Then, (x)₁,x₂,x₃,…,x₁₂) Representing 12 word types, e.g. x₁The ratio of the total number of words in the text of the electronic medical record (for example, the specific value of the feature is 0.1), x₂Indicating the total number of verbs in the text of the electronic medical recordA ratio (e.g., the specific value of this feature is 0.05); these ratios are collectively the first ratio of word type words in the total number of words.

The remaining x are similar, (x)₁₃,x₁₄,x₁₅,x₁₆,x₁₇) Representing 5 medical meanings, e.g. x₁₃Indicating the number of medical entities present (e.g. the specific value of this feature is 50), x₁₄Representing the ratio of the number of emerging medical entities belonging to the symptom to the total number of medical entities (e.g. this feature specifically takes a value of 0.3), the remaining x are similar. And these ratios are collectively the second ratio of the medical meaning term to the total number of words.

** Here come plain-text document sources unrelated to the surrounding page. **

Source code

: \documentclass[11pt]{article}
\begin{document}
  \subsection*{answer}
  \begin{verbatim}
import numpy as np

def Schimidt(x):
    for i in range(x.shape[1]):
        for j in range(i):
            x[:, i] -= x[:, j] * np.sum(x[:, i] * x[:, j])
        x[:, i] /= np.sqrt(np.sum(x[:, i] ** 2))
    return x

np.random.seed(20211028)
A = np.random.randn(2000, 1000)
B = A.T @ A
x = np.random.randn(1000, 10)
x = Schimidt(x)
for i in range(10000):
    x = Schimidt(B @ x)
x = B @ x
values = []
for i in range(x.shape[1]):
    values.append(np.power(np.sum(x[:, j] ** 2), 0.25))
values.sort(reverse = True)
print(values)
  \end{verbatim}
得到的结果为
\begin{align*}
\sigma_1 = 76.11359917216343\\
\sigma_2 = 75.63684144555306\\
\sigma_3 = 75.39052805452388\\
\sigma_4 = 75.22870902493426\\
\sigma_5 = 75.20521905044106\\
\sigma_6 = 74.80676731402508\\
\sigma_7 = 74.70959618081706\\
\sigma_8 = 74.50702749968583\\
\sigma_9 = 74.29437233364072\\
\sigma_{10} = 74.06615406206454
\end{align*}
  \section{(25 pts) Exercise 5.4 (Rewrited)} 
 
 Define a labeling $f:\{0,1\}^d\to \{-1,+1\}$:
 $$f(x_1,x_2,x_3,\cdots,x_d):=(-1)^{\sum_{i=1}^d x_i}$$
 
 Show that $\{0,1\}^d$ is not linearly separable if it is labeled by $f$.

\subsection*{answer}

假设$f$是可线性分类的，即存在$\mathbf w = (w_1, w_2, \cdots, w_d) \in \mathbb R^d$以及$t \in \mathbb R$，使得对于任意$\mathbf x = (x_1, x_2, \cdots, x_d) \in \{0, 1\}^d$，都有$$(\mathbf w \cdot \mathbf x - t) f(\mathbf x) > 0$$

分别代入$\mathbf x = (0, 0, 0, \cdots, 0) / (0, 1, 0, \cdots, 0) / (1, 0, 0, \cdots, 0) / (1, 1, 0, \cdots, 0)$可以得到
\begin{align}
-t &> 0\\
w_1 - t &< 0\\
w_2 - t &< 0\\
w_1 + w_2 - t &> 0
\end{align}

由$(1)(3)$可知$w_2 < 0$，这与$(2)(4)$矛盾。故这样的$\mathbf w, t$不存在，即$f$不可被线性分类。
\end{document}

The embodiment extracts the ratio of two text levels of multiple dimensions, and improves the accuracy of follow-up pathology duplicate checking.

And step 210, calculating the similarity between the case to be checked and the case text in the case database according to the case text characteristics and the case meaning characteristics respectively to obtain the text similarity and the meaning similarity.

Further, text literal feature extraction is carried out on the case to be duplicate checked and the case text features of the case data in the case database respectively to obtain a duplicate checking set and a data set; and calculating the number of the same continuous word strings in the duplicate checking set and the data set to obtain the text similarity.

And calculating the similarity of the meaning characteristics of the cases to be checked and the case data by a cosine similarity algorithm to serve as the meaning similarity.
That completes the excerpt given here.